There was a lot of chatter about ring sizes before, during and after the event. I think the FFA-scaled ring is best for tournaments right now because it balances kiting better, emphasizes maneuvering over speed, and gives some advantages to splitting and multi-ship builds. Maybe I'm just partial to the play style, but I think the tournament will be better this way.
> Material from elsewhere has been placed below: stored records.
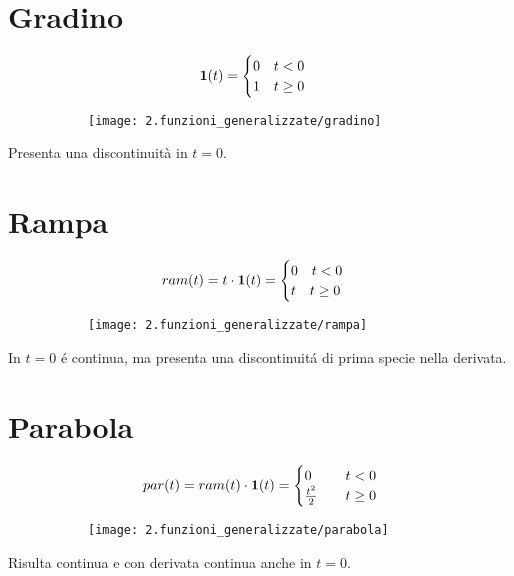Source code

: \documentclass[../main.tex]{subfiles}
\begin{document}
	\section{Gradino}
		\begin{figure}[h!]
			\centering
			\begin{subfigure}{0.4\textwidth}
				\[
					\textbf{1}(t) = 
					\begin{cases}
						0 \quad t<0\\
						1 \quad t \geq 0
					\end{cases}
				\]
			\end{subfigure}
			\begin{subfigure}{0.4\textwidth}
				\texttt{[image: 2.funzioni\_generalizzate/gradino]}
			\end{subfigure}
		\end{figure}
		Presenta una discontinuità in $t=0$.
		
	\section{Rampa}
		\begin{figure}[h!]
			\centering
			\begin{subfigure}{0.4\textwidth}
				\[
					ram(t)= t \cdot \textbf{1}(t) =
					\begin{cases}
						0 \quad t<0\\
						t \quad t \geq 0			
					\end{cases}
				\]
			\end{subfigure}
			\begin{subfigure}{0.4\textwidth}
				\texttt{[image: 2.funzioni\_generalizzate/rampa]}
			\end{subfigure}
		\end{figure}
		In $t=0$ \'e continua, ma presenta una discontinuit\'a di prima specie nella derivata.
		
	\section{Parabola}
		\begin{figure}[h!]
			\centering
			\begin{subfigure}{0.4\textwidth}
				\[
					par(t)= ram(t) \cdot \textbf{1}(t) = 
					\begin{cases}
						0 \quad &t<0\\
						\frac{t^2}{2} \quad &t\geq 0
					\end{cases}
				\]
			\end{subfigure}
			\begin{subfigure}{0.4\textwidth}
				\texttt{[image: 2.funzioni\_generalizzate/parabola]}
			\end{subfigure}
		\end{figure}
		Risulta continua e con derivata continua anche in $t=0$.	
		
\end{document}
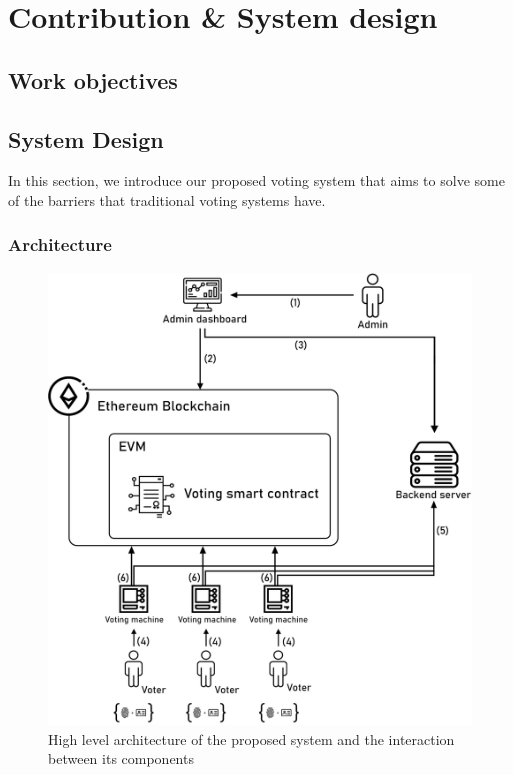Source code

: \chapter{Contribution \& System design}
\section{Work objectives}
\section{System Design}

In this section, we introduce our proposed voting system that aims to solve some of the barriers that traditional voting systems have.

\subsection{Architecture}

\begin{figure}[H]
	\centering
		\includegraphics[width=12cm]{images/chapter3/architecture.png}
		\caption{{\footnotesize High level architecture of the proposed system and the interaction between its components}}
\end{figure}

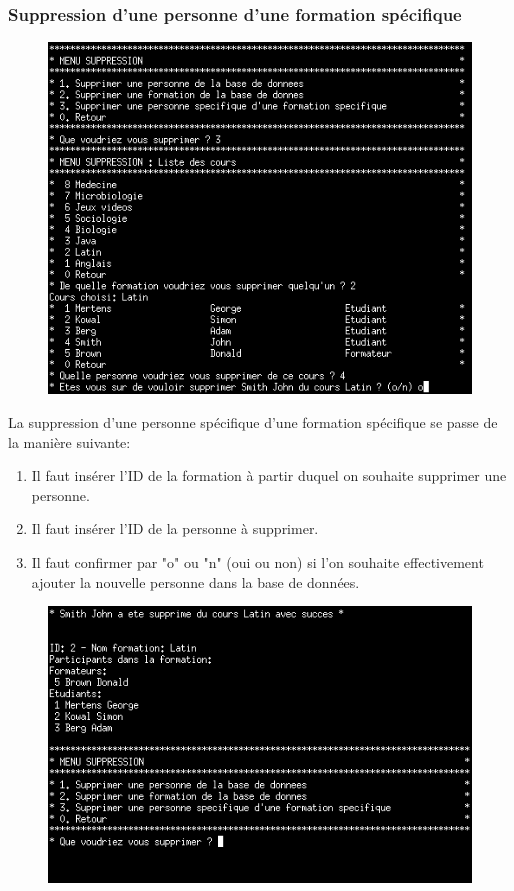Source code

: \documentclass[11pt]{article}
\begin{document}
\newpage
\subsubsection{Suppression d'une personne d'une formation spécifique}
\begin{figure}[ht]
  \centering
  \includegraphics[trim=0 0 0 0, clip, width=\textwidth]{images/19.png}
\end{figure}
La suppression d'une personne spécifique d'une formation spécifique se passe de la manière suivante:
\begin{enumerate}
\item Il faut insérer l'ID de la formation à partir duquel on souhaite supprimer une personne.
\item Il faut insérer l'ID de la personne à supprimer.
\item Il faut confirmer par "o" ou "n" (oui ou non) si l'on souhaite effectivement ajouter la nouvelle personne dans la base de données.
\end{enumerate}

\newpage
\begin{figure}[ht]
  \centering
  \includegraphics[trim=0 30 0 0, clip, width=\textwidth]{images/20.png}
\end{figure}
\end{document}
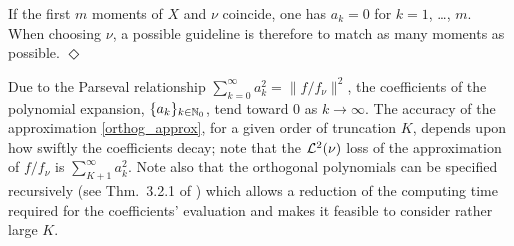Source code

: \begin{remark}\label{Rem:27.10a}
If the first $m$ moments of $X$ and $\nu$ coincide, one has $a_k=0$ for $k=1$, \ldots, $m$.
When choosing $\nu$, a possible guideline is therefore to match as many moments as possible.
\hfill $\Diamond$
\end{remark}

Due to the Parseval relationship $\sum_{k=0}^\infty a_k^2=\|f/f_\nu\|^2$, the coefficients of the polynomial expansion, $\{a_k\}_{k\in\mathbb{N}_0}$, tend toward $0$ as $k \to \infty$.
The accuracy of the approximation \eqref{orthog_approx}, for a given order of truncation $K$, depends upon how swiftly the coefficients decay; note that the $\mathcal{L}^{2}(\nu)$ loss of the approximation of $f/f_\nu$ is $\sum_{K+1}^{\infty}a_k^2$.
Note also that the orthogonal polynomials can be specified recursively
(see Thm.~3.2.1 of \cite{Szegoe1939}) which allows a reduction of the computing time required for the coefficients' evaluation
and makes it feasible to consider rather large $K$.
Kiters have the most advantage at the beginning of the game when they have the most room to maneuver, diminishing over the course of the game. Kiters should be balanced by giving them just enough time to get an advantage before their fragility becomes an issue. Given the standard team vs. team ring, even a "lazy kiter" can be successful. An example of a "lazy kiter" is a missile wall with only forward and reverse thrust. It eases into maximum/auto-fire range and then the pilot can practically go AFK until enough weapons are destroyed to close in. A more demanding style of kiting is circle-kiting, staying in the ring while keeping the opponent at arms length. This is still viable in the small ring, especially when executed with multiple ships. In the June tournament coolroco demonstrated a build that could circle-kite and required a good amount of control to be successful.
With "lazy kiting" deterred, a partner theme is that raw speed shouldn't have such a big advantage over maneuverability. Designing a ship with an extremely high ratio of forward thrust can be very effective in the standard ring because it has so much room to ram ships out of position and pick them off. Maneuverable ships get a chance to dodge the ramming attacks, but it's an awkward game to "bull fight" for the first seven minutes and not very interesting to watch. The smaller ring gives rushers less room to stomp in and requires more finesse. It also opens the door for slower, tankier ships (e.g. with railguns) to anchor positions without being left out of the fight.
With the biggest offenders of a large ring deterred by the small ring, multi-ship and splitter builds are now more viable. Where a lazy kiter would smash them down one by one, the multi-ship build can hold a ship in reserve while the others rush the kiter. Where a raw speed rusher would ram the ships one by one and push them far from the center, the rusher has less room to push before it needs to deal with chasers. Multiple ships get a chance to surround and gain positional advantage over a single ship or make sacrifices to push them out of the ring.
All these things considered, the smaller ring turns tournament Cosmo into a game less about building a wall/triangle of weapons/thrusters and more about ship control and command. This is what I like to see.